Conspiracy theorists need to explain their place in society. Ok, everyone needs to explain their place in society. Conspiracy theorists just go a little farther than the rest of us. They’re the folks on the fringes of society who have no other way to explain their place than to blame it on vast organizations of the powerful, and shadow worldwide governments. Again and again in the series, Mr. Ronson interviewed Neo-Nazis, members of the Militia movement, the anti-New World Order folks, etc. In each case, they passionately believe in their causes. But, in each case, they display some tragic flaw. Either they seemed a little less than brilliant, or a little short on logic. Each conspiracy theory has tremendous leaps in logic not backed up by evidence. If there is evidence, what I saw were second hand accounts and conjecture.

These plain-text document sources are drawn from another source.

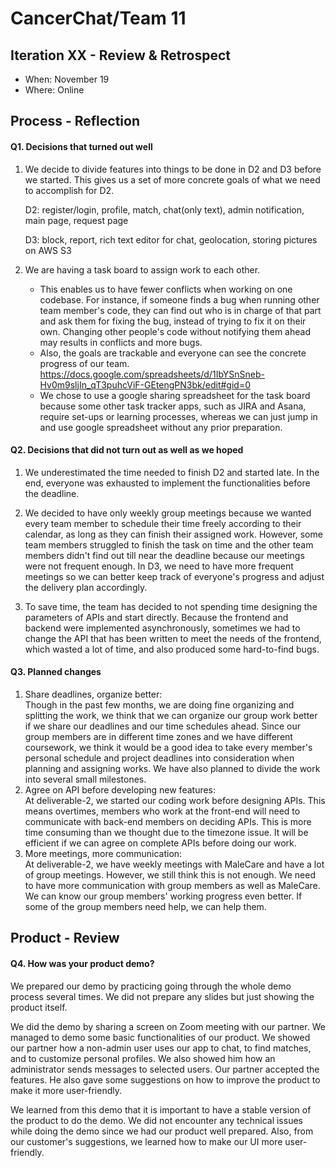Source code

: # CancerChat/Team 11

## Iteration XX - Review & Retrospect

 * When: November 19
 * Where: Online

## Process - Reflection


#### Q1. Decisions that turned out well

 
1. We decide to divide features into things to be done in D2 and D3 before we started. This gives us a set of more concrete goals of what we need to accomplish for D2. 

    D2: register/login, profile, match, chat(only text), admin notification, main page, request page

    D3: block, report, rich text editor for chat, geolocation, storing pictures on AWS S3

2. We are having a task board to assign work to each other. 
    - This enables us to have fewer conflicts when working on one codebase. For instance, if someone finds a bug when running other team member's code, they can find out who is in charge of that part and ask them for fixing the bug, instead of trying to fix it on their own. Changing other people's code without notifying them ahead may results in conflicts and more bugs.
    - Also, the goals are trackable and everyone can see the concrete progress of our team. https://docs.google.com/spreadsheets/d/1IbYSnSneb-Hv0m9sljIn_qT3puhcViF-GEtengPN3bk/edit#gid=0 
    - We chose to use a google sharing spreadsheet for the task board because some other task tracker apps, such as JIRA and Asana, require set-ups or learning processes, whereas we can just jump in and use google spreadsheet without any prior preparation. 


#### Q2. Decisions that did not turn out as well as we hoped

1. We underestimated the time needed to finish D2 and started late. In the end, everyone was exhausted to implement the functionalities before the deadline. 

2. We decided to have only weekly group meetings because we wanted every team member to schedule their time freely according to their calendar, as long as they can finish their assigned work. However, some team members struggled to finish the task on time and the other team members didn't find out till near the deadline because our meetings were not frequent enough. In D3, we need to have more frequent meetings so we can better keep track of everyone's progress and adjust the delivery plan accordingly. 

3. To save time, the team has decided to not spending time designing the parameters of APIs and start directly. Because the frontend and backend were implemented asynchronously, sometimes we had to change the API that has been written to meet the needs of the frontend, which wasted a lot of time, and also produced some hard-to-find bugs.

#### Q3. Planned changes

1. Share deadlines, organize better:  
Though in the past few months, we are doing fine organizing and splitting the work, we think that we can organize our group work better if we share our deadlines and our time schedules ahead. Since our group members are in different time zones and we have different coursework, 
we think it would be a good idea to take every member's personal schedule and project deadlines into consideration when planning and assigning works. We have also planned to divide the work into several small milestones.
2. Agree on API before developing new features:  
At deliverable-2, we started our coding work before designing APIs. This means overtimes, members who work at the front-end will need to communicate with back-end members on deciding APIs. This is more time consuming than we thought due to the timezone issue. It will be efficient if we can agree on complete APIs before doing our work.
3. More meetings, more communication:  
At deliverable-2, we have weekly meetings with MaleCare and have a lot of group meetings. However, we still think this is not enough. We need to have more communication with group members as well as MaleCare. We can know our group members' working progress even better. If some of the group members need help, we can help them.

## Product - Review

#### Q4. How was your product demo?

We prepared our demo by practicing going through the whole demo process several times. We did not prepare any slides but just showing the product itself. 

We did the demo by sharing a screen on Zoom meeting with our partner. We managed to demo some basic functionalities of our product. We showed our partner how a non-admin user uses our app to chat, to find matches, and to customize personal profiles. We also showed him how an administrator sends messages to selected users. Our partner accepted the features. He also gave some suggestions on how to improve the product to make it more user-friendly.

We learned from this demo that it is important to have a stable version of the product to do the demo. We did not encounter any technical issues while doing the demo since we had our product well prepared. Also, from our customer's suggestions, we learned how to make our UI more user-friendly.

The scariest part about all of this is the way the series opened up these fissures in our society where these people exist. The shows about the Oklahoma City bombing and Ruby Ridge showed places like Elohim City, a collection of trailers and half-built houses where separatists live apart from the world. The scariest part wasn’t what they believed, but that there were children there who looked dirty and unfed, being indoctrinated into this world. What happens when they grow up? Do they perpetuate the society they grew up in? If they wanted to, could they really break free and join the mainstream (with all of mainstream society’s problems, I admit)?
I hope Trio replays the series at some point. It was extremely interesting to me. I can only imagine the searches this post will generate. To sum up, I’m trying to be objective about all of these movements and their beliefs. It’s hard. It was really hard to watch the David Icke episode with a straight face. It was hard not to be completely repulsed by the neo-Nazi’s. Ok, I admit, I was repulsed. I tried to get past it and understand their point of view, and get at the reasons behind their belief. It helped paint a clearer picture of who these people are, and crack open my cartoon image of these groups. The other thing I realized is that zealotry is any form is a bad idea. If you believe something so strongly that you’re willing to give up anything to be a part of it, willing to do anything to bring it to pass, it’s time to re-examine that belief. True Believers are truly dangerous. If the the Right Thing™ is the only thing, something is out of whack. Man, I sure hope this made sense… What did I screw up? Or, better yet, ignore everything I just said and go read an interview with Mr. Ronson.